++++ Records provided

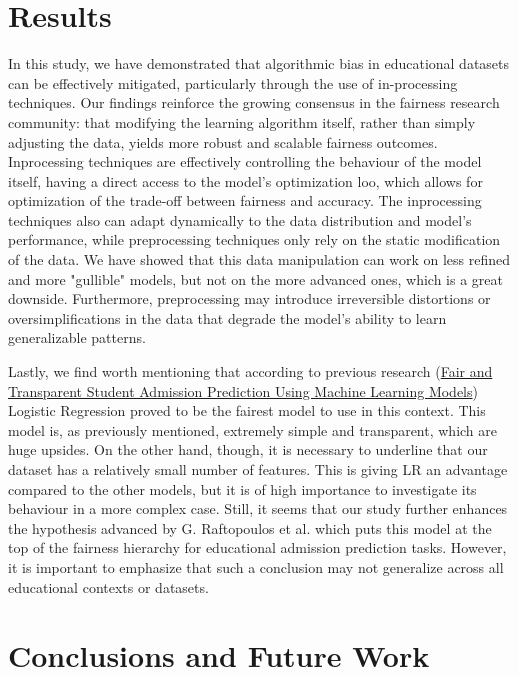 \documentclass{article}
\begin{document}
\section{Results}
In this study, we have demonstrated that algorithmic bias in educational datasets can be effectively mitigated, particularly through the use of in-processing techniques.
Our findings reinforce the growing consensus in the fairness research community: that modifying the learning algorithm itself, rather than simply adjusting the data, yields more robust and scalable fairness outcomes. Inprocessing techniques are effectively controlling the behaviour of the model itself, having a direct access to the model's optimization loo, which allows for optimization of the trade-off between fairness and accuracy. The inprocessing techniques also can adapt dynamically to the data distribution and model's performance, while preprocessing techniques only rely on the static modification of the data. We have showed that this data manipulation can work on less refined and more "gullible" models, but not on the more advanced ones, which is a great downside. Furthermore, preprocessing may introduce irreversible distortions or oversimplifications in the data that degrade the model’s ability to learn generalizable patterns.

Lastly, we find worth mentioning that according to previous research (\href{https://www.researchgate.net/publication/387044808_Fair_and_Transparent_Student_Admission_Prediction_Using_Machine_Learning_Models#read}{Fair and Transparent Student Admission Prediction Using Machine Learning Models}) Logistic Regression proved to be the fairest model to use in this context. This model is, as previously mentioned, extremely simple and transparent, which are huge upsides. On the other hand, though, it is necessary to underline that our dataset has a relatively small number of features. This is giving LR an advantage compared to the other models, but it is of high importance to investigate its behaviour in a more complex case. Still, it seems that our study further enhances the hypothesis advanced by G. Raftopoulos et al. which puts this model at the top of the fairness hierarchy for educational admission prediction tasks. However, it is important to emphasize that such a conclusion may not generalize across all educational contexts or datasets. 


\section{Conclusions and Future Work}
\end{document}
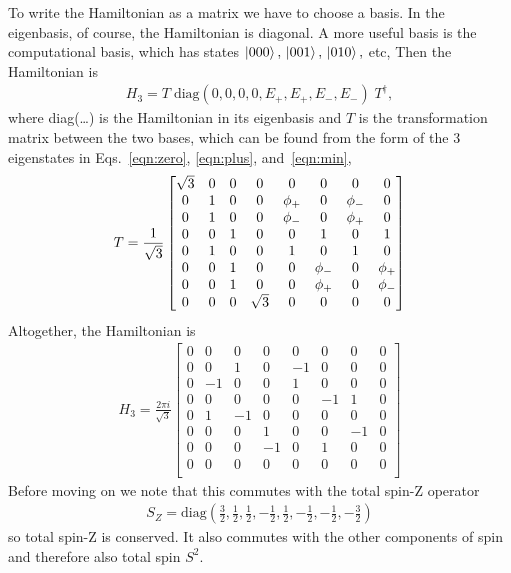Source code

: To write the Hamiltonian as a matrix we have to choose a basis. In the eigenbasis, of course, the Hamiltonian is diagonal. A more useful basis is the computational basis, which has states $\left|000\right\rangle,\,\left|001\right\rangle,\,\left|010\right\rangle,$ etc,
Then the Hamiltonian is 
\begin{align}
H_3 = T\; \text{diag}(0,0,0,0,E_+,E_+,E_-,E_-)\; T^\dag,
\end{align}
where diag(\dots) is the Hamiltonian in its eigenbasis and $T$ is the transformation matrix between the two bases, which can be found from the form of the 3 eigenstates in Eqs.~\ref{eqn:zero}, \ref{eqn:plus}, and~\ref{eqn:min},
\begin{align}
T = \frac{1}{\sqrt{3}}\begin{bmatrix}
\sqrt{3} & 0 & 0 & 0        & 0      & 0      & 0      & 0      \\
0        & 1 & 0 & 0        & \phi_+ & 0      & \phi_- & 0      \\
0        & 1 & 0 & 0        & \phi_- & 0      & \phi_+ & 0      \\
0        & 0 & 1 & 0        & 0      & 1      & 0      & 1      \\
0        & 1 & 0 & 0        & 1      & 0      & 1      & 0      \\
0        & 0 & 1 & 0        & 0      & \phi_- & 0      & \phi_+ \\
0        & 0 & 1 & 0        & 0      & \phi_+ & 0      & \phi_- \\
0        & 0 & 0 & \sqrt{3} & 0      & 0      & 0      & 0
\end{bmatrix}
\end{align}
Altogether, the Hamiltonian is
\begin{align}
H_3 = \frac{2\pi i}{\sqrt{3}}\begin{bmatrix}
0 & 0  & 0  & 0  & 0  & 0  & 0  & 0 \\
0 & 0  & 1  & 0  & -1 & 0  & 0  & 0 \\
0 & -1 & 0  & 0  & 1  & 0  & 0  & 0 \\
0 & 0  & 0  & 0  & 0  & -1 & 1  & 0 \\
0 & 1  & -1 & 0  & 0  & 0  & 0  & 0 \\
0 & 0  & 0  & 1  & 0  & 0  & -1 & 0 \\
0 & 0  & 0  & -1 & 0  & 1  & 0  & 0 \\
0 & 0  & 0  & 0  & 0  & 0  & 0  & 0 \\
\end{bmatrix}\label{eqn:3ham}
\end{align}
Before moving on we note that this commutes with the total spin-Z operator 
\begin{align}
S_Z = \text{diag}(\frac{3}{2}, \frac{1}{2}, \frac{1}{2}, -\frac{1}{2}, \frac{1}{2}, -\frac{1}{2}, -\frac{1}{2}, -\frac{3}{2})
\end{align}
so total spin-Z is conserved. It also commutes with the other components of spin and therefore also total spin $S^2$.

++++++++
++++ Records provided

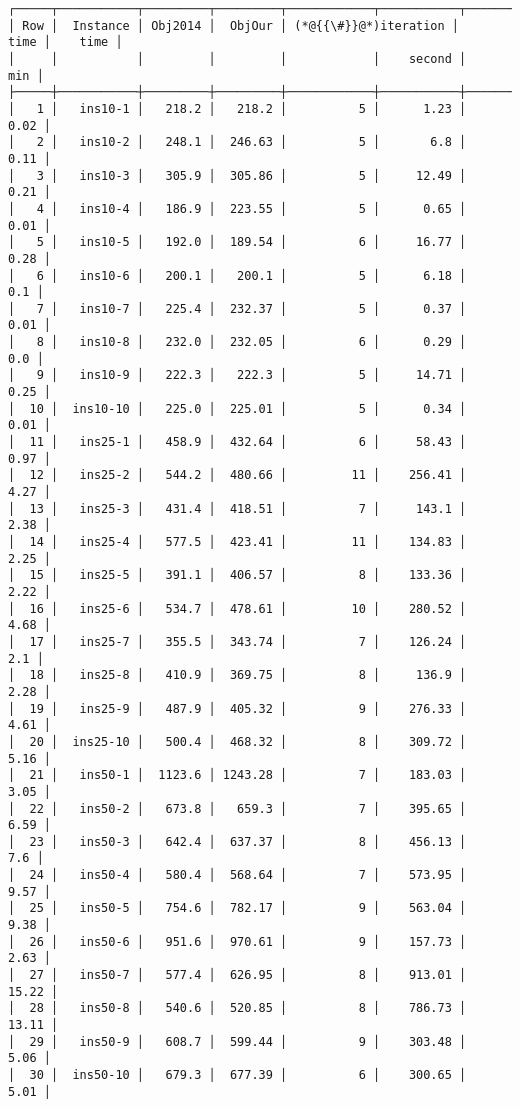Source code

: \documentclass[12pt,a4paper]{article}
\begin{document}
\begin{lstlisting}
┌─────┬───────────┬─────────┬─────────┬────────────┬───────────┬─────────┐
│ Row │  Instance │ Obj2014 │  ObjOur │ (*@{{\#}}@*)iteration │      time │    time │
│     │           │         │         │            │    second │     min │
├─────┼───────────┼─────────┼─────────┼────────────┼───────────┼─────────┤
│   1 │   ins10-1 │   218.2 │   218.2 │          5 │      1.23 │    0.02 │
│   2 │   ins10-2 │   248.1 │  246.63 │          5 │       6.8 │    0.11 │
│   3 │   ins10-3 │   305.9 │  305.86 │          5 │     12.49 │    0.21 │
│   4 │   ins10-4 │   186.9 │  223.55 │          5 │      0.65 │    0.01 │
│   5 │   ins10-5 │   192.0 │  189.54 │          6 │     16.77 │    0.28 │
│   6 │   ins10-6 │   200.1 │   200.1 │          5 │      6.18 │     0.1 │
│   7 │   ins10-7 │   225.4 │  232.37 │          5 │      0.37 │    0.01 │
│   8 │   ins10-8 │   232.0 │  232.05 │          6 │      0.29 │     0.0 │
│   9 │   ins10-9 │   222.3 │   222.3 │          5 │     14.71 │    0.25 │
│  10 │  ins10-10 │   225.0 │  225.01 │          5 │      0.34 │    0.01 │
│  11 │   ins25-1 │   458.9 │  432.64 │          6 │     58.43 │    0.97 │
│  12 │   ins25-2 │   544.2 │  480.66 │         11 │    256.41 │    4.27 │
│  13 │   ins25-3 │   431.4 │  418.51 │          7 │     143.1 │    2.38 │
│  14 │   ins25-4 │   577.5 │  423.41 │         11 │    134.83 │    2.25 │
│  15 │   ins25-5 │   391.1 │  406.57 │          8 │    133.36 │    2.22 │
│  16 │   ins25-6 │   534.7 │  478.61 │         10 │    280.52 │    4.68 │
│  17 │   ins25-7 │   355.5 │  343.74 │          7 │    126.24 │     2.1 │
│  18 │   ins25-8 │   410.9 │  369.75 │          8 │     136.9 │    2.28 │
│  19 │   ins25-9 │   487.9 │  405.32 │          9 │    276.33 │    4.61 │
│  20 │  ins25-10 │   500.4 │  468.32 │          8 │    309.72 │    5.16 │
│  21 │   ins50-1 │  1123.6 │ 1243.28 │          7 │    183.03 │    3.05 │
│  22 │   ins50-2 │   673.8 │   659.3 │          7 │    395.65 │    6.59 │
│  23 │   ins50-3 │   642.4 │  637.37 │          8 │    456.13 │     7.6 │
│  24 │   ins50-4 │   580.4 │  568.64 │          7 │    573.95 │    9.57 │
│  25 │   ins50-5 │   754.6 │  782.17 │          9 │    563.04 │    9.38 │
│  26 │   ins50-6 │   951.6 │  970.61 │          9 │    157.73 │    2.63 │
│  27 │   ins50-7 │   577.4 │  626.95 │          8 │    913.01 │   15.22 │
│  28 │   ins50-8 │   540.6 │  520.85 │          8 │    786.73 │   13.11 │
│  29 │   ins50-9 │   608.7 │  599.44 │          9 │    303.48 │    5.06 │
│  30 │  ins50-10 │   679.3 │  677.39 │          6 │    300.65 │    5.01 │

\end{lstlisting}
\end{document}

++++++++
++++ Records provided

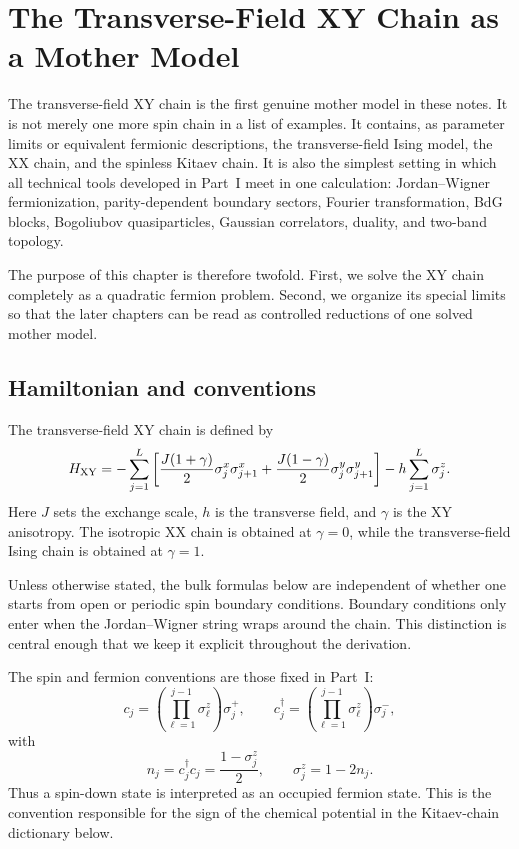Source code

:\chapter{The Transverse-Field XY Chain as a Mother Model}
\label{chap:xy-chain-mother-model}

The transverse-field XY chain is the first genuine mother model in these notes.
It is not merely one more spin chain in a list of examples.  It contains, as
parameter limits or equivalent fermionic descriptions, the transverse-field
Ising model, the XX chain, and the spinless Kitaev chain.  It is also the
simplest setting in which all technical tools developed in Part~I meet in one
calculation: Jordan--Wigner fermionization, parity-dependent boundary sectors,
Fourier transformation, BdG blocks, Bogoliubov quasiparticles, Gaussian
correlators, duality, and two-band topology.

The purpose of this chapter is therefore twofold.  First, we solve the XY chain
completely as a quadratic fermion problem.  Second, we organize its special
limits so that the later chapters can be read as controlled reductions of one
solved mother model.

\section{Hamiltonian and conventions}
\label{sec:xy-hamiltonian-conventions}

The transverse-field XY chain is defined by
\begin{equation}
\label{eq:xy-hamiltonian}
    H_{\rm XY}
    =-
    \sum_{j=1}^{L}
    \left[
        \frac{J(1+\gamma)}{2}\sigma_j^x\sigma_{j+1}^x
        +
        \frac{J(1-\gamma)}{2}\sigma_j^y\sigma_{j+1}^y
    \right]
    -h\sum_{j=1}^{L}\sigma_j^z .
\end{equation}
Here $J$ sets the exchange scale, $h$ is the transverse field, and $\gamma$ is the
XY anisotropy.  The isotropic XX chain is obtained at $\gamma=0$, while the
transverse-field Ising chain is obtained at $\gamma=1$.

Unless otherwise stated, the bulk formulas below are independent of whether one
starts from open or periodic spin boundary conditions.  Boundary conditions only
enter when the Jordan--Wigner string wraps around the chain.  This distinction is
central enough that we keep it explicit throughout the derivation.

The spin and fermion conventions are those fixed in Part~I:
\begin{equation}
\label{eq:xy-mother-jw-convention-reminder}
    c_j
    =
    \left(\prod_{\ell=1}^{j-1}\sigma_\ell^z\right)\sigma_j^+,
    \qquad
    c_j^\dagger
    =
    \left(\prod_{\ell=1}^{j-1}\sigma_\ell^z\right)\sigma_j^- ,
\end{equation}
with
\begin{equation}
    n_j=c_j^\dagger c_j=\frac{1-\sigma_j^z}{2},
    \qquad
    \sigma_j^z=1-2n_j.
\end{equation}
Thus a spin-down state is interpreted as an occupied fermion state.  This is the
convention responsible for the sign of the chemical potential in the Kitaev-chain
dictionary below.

++++++++

Problem statement
The lines to copy are those above that contain "section".

Solution
\section{Results}
\section{Conclusions and Future Work}
\section{Hamiltonian and conventions}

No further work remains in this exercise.